Action item:
Your answer needs to include each line of the records in which the string "analysed" can be found.

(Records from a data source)
___
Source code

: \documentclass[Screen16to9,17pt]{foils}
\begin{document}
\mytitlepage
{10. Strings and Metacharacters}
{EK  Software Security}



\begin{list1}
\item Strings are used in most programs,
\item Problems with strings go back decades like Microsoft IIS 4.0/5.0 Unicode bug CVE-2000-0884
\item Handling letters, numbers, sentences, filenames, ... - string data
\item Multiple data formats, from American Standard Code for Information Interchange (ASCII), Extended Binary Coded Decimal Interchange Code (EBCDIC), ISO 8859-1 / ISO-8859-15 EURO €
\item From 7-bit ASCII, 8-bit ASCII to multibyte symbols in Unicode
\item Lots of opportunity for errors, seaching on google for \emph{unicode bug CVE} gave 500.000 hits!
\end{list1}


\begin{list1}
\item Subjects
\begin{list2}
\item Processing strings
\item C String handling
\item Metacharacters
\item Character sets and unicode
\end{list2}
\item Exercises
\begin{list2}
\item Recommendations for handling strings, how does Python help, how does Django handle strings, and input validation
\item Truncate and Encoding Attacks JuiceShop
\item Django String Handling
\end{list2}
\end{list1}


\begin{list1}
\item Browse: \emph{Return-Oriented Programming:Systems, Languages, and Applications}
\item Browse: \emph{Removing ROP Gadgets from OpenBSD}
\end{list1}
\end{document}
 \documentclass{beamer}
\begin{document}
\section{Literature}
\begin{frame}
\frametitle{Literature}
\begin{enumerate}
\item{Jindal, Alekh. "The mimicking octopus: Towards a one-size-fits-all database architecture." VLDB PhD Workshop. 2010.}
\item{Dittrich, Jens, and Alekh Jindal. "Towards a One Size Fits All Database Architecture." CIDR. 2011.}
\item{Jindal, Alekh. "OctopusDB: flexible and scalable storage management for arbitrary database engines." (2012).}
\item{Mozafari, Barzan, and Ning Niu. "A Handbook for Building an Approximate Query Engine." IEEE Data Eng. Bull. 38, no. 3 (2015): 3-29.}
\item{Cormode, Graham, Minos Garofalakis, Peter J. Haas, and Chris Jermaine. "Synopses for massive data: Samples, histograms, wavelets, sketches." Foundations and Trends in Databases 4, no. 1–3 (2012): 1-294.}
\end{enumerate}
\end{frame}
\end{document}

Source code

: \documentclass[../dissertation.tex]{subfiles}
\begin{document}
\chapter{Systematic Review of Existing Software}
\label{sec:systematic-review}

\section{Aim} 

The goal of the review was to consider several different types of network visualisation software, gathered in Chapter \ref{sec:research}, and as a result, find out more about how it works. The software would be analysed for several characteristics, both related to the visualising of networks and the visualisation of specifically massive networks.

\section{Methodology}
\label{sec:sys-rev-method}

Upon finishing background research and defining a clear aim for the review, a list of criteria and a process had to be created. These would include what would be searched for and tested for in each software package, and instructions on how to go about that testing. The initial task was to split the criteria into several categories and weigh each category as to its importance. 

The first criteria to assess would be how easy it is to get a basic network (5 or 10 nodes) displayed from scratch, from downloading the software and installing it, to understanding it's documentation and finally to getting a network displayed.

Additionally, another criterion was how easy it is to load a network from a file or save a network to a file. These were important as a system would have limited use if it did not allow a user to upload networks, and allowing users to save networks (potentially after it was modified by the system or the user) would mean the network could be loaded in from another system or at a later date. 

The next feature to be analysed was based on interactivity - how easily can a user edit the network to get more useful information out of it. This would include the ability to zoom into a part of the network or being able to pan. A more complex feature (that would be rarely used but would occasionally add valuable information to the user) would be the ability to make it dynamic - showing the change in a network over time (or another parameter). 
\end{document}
___
Exercise result:
The goal of the review was to consider several different types of network visualisation software, gathered in Chapter \ref{sec:research}, and as a result, find out more about how it works. The software would be analysed for several characteristics, both related to the visualising of networks and the visualisation of specifically massive networks.
The next feature to be analysed was based on interactivity - how easily can a user edit the network to get more useful information out of it. This would include the ability to zoom into a part of the network or being able to pan. A more complex feature (that would be rarely used but would occasionally add valuable information to the user) would be the ability to make it dynamic - showing the change in a network over time (or another parameter). 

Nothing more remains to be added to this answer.